Leaving out every picture, retype the lines below from the top through the one that contains "- [x] Ensure mobile".

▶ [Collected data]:
* * *

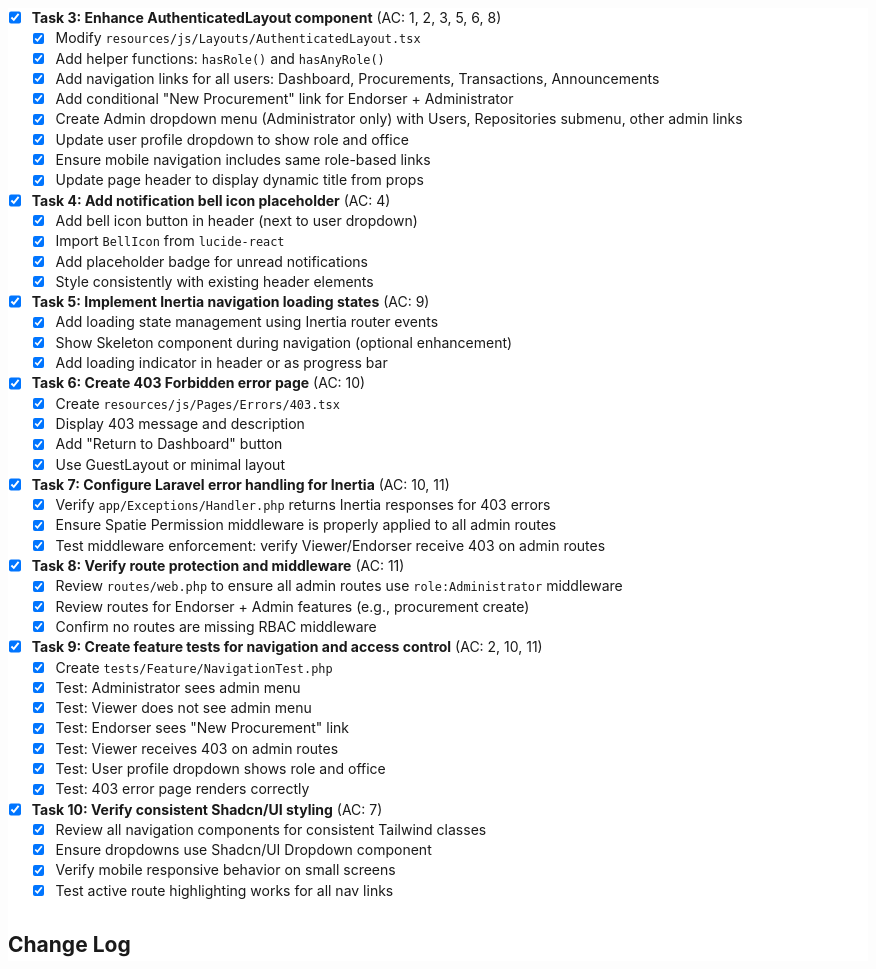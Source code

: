 - [x] **Task 3: Enhance AuthenticatedLayout component** (AC: 1, 2, 3, 5, 6, 8)
  - [x] Modify `resources/js/Layouts/AuthenticatedLayout.tsx`
  - [x] Add helper functions: `hasRole()` and `hasAnyRole()`
  - [x] Add navigation links for all users: Dashboard, Procurements, Transactions, Announcements
  - [x] Add conditional "New Procurement" link for Endorser + Administrator
  - [x] Create Admin dropdown menu (Administrator only) with Users, Repositories submenu, other admin links
  - [x] Update user profile dropdown to show role and office
  - [x] Ensure mobile navigation includes same role-based links
  - [x] Update page header to display dynamic title from props

- [x] **Task 4: Add notification bell icon placeholder** (AC: 4)
  - [x] Add bell icon button in header (next to user dropdown)
  - [x] Import `BellIcon` from `lucide-react`
  - [x] Add placeholder badge for unread notifications
  - [x] Style consistently with existing header elements

- [x] **Task 5: Implement Inertia navigation loading states** (AC: 9)
  - [x] Add loading state management using Inertia router events
  - [x] Show Skeleton component during navigation (optional enhancement)
  - [x] Add loading indicator in header or as progress bar

- [x] **Task 6: Create 403 Forbidden error page** (AC: 10)
  - [x] Create `resources/js/Pages/Errors/403.tsx`
  - [x] Display 403 message and description
  - [x] Add "Return to Dashboard" button
  - [x] Use GuestLayout or minimal layout

- [x] **Task 7: Configure Laravel error handling for Inertia** (AC: 10, 11)
  - [x] Verify `app/Exceptions/Handler.php` returns Inertia responses for 403 errors
  - [x] Ensure Spatie Permission middleware is properly applied to all admin routes
  - [x] Test middleware enforcement: verify Viewer/Endorser receive 403 on admin routes

- [x] **Task 8: Verify route protection and middleware** (AC: 11)
  - [x] Review `routes/web.php` to ensure all admin routes use `role:Administrator` middleware
  - [x] Review routes for Endorser + Admin features (e.g., procurement create)
  - [x] Confirm no routes are missing RBAC middleware

- [x] **Task 9: Create feature tests for navigation and access control** (AC: 2, 10, 11)
  - [x] Create `tests/Feature/NavigationTest.php`
  - [x] Test: Administrator sees admin menu
  - [x] Test: Viewer does not see admin menu
  - [x] Test: Endorser sees "New Procurement" link
  - [x] Test: Viewer receives 403 on admin routes
  - [x] Test: User profile dropdown shows role and office
  - [x] Test: 403 error page renders correctly

- [x] **Task 10: Verify consistent Shadcn/UI styling** (AC: 7)
  - [x] Review all navigation components for consistent Tailwind classes
  - [x] Ensure dropdowns use Shadcn/UI Dropdown component
  - [x] Verify mobile responsive behavior on small screens
  - [x] Test active route highlighting works for all nav links

## Change Log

* * *

▶ [Solution to this exercise]:
Source code

: - [x] **Task 3: Enhance AuthenticatedLayout component** (AC: 1, 2, 3, 5, 6, 8)
  - [x] Modify `resources/js/Layouts/AuthenticatedLayout.tsx`
  - [x] Add helper functions: `hasRole()` and `hasAnyRole()`
  - [x] Add navigation links for all users: Dashboard, Procurements, Transactions, Announcements
  - [x] Add conditional "New Procurement" link for Endorser + Administrator
  - [x] Create Admin dropdown menu (Administrator only) with Users, Repositories submenu, other admin links
  - [x] Update user profile dropdown to show role and office
  - [x] Ensure mobile navigation includes same role-based links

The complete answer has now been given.